--- START ---

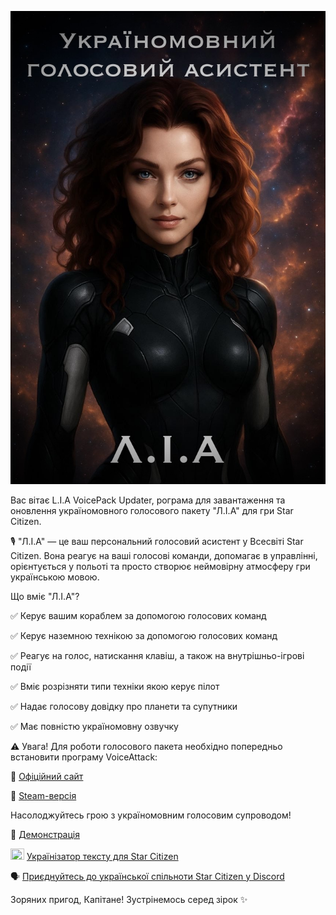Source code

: ![](https://raw.githubusercontent.com/AlexLiberty/StarCitizen_VoicePack_Updater_Releases/refs/heads/main/assets/IMG_7075.jpeg)

Вас вітає L.I.A VoicePack Updater, рограма для завантаження та оновлення україномовного голосового пакету "Л.І.А" для гри Star Citizen.

🎙️ "Л.І.А" — це ваш персональний голосовий асистент у Всесвіті Star Citizen. Вона реагує на ваші голосові команди, допомагає в управлінні, орієнтується у польоті та просто створює неймовірну атмосферу гри українською мовою.

Що вміє "Л.І.А"? 

✅  Керує вашим кораблем за допомогою голосових команд

✅  Керує наземною технікою за допомогою голосових команд

✅  Реагує на голос, натискання клавіш, а також на внутрішньо-ігрові події

✅  Вміє розрізняти типи техніки якою керує пілот

✅  Надає голосову довідку про планети та супутники

✅  Має повністю україномовну озвучку

⚠️ Увага! Для роботи голосового пакета необхідно попередньо встановити програму VoiceAttack:

🔗 [Офіційний сайт](https://voiceattack.com/)

🔗 [Steam-версія](https://store.steampowered.com/app/3046550/VoiceAttack_v2/)

Насолоджуйтесь грою з україномовним голосовим супроводом!

🎥 [Демонстрація](https://youtu.be/7yMUlsU29iQ)

<img src="https://em-content.zobj.net/thumbs/240/apple/354/flag-ukraine_1f1fa-1f1e6.png" width="22" height="18" />  [Українізатор тексту для Star Citizen](https://scloc.pp.ua/)

🗣️ [Приєднуйтесь до української спільноти Star Citizen у Discord](https://discord.gg/qRAdsFcV)

Зоряних пригод, Капітане! Зустрінемось серед зірок ✨
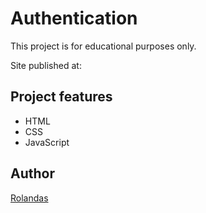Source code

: # Authentication
This project is for educational purposes only.

Site published at: 
## Project features
- HTML
- CSS
- JavaScript

## Author
[Rolandas](https://github.com/NikkeiR)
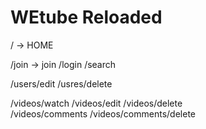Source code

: # WEtube Reloaded 

/ -> HOME

/join -> join
/login
/search

/users/edit
/usres/delete

/videos/watch
/videos/edit
/videos/delete  
/videos/comments
/videos/comments/delete 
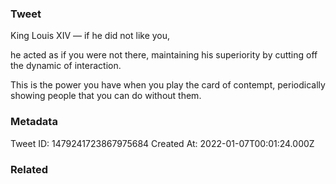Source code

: ### Tweet
King Louis XIV — if he did not like you,

he acted as if you were not there, maintaining his superiority by cutting off the dynamic of interaction.

This is the power you have when you play the card of contempt, periodically showing people that you can do without them.

### Metadata
Tweet ID: 1479241723867975684
Created At: 2022-01-07T00:01:24.000Z

### Related

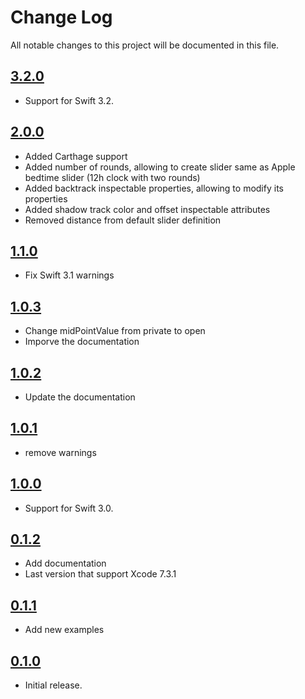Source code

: # Change Log
All notable changes to this project will be documented in this file.

## [3.2.0](https://github.com/HamzaGhazouani/HGCircularSlider/releases/tag/3.2.0)
* Support for Swift 3.2.

## [2.0.0](https://github.com/HamzaGhazouani/HGCircularSlider/releases/tag/2.0.0)
* Added Carthage support
* Added number of rounds, allowing to create slider same as Apple bedtime slider (12h clock with two rounds)
* Added backtrack inspectable properties, allowing to modify its properties
* Added shadow track color and offset inspectable attributes
* Removed distance from default slider definition


## [1.1.0](https://github.com/HamzaGhazouani/HGCircularSlider/releases/tag/1.1.0)

* Fix Swift 3.1 warnings

## [1.0.3](https://github.com/HamzaGhazouani/HGCircularSlider/releases/tag/1.0.3)

* Change midPointValue from private to open
* Imporve the documentation

## [1.0.2](https://github.com/HamzaGhazouani/HGCircularSlider/releases/tag/1.0.2)

* Update the documentation

## [1.0.1](https://github.com/HamzaGhazouani/HGCircularSlider/releases/tag/1.0.1)

* remove warnings

## [1.0.0](https://github.com/HamzaGhazouani/HGCircularSlider/releases/tag/1.0.0)

* Support for Swift 3.0.

## [0.1.2](https://github.com/HamzaGhazouani/HGCircularSlider/releases/tag/0.1.2)

* Add documentation
* Last version that support Xcode 7.3.1

## [0.1.1](https://github.com/HamzaGhazouani/HGCircularSlider/releases/tag/0.1.1)

* Add new examples

## [0.1.0](https://github.com/HamzaGhazouani/HGCircularSlider/releases/tag/0.1.0)

* Initial release.
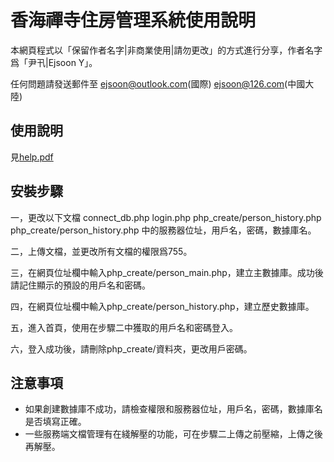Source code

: 香海禪寺住房管理系統使用說明
=========
本網頁程式以「保留作者名字|非商業使用|請勿更改」的方式進行分享，作者名字爲「尹卂|Ejsoon Y」。

任何問題請發送郵件至
ejsoon@outlook.com(國際)
ejsoon@126.com(中國大陸)

使用說明
---
見[help.pdf](https://github.com/ejsoonyang/heohoh/raw/master/help.pdf)

安裝步驟
---
一，更改以下文檔
connect_db.php
login.php
php_create/person_history.php
php_create/person_history.php
中的服務器位址，用戶名，密碼，數據庫名。

二，上傳文檔，並更改所有文檔的權限爲755。

三，在網頁位址欄中輸入php_create/person_main.php，建立主數據庫。成功後請記住顯示的預設的用戶名和密碼。

四，在網頁位址欄中輸入php_create/person_history.php，建立歷史數據庫。

五，進入首頁，使用在步驟二中獲取的用戶名和密碼登入。

六，登入成功後，請刪除php_create/資料夾，更改用戶密碼。

注意事項
---
* 如果創建數據庫不成功，請檢查權限和服務器位址，用戶名，密碼，數據庫名是否填寫正確。
* 一些服務端文檔管理有在綫解壓的功能，可在步驟二上傳之前壓縮，上傳之後再解壓。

--- END ---

• **Exercise goal**:
Among the lines above, find each one containing the string "videos" and copy it.

• **Response box**:
/videos/watch
/videos/edit
/videos/delete  
/videos/comments
/videos/comments/delete 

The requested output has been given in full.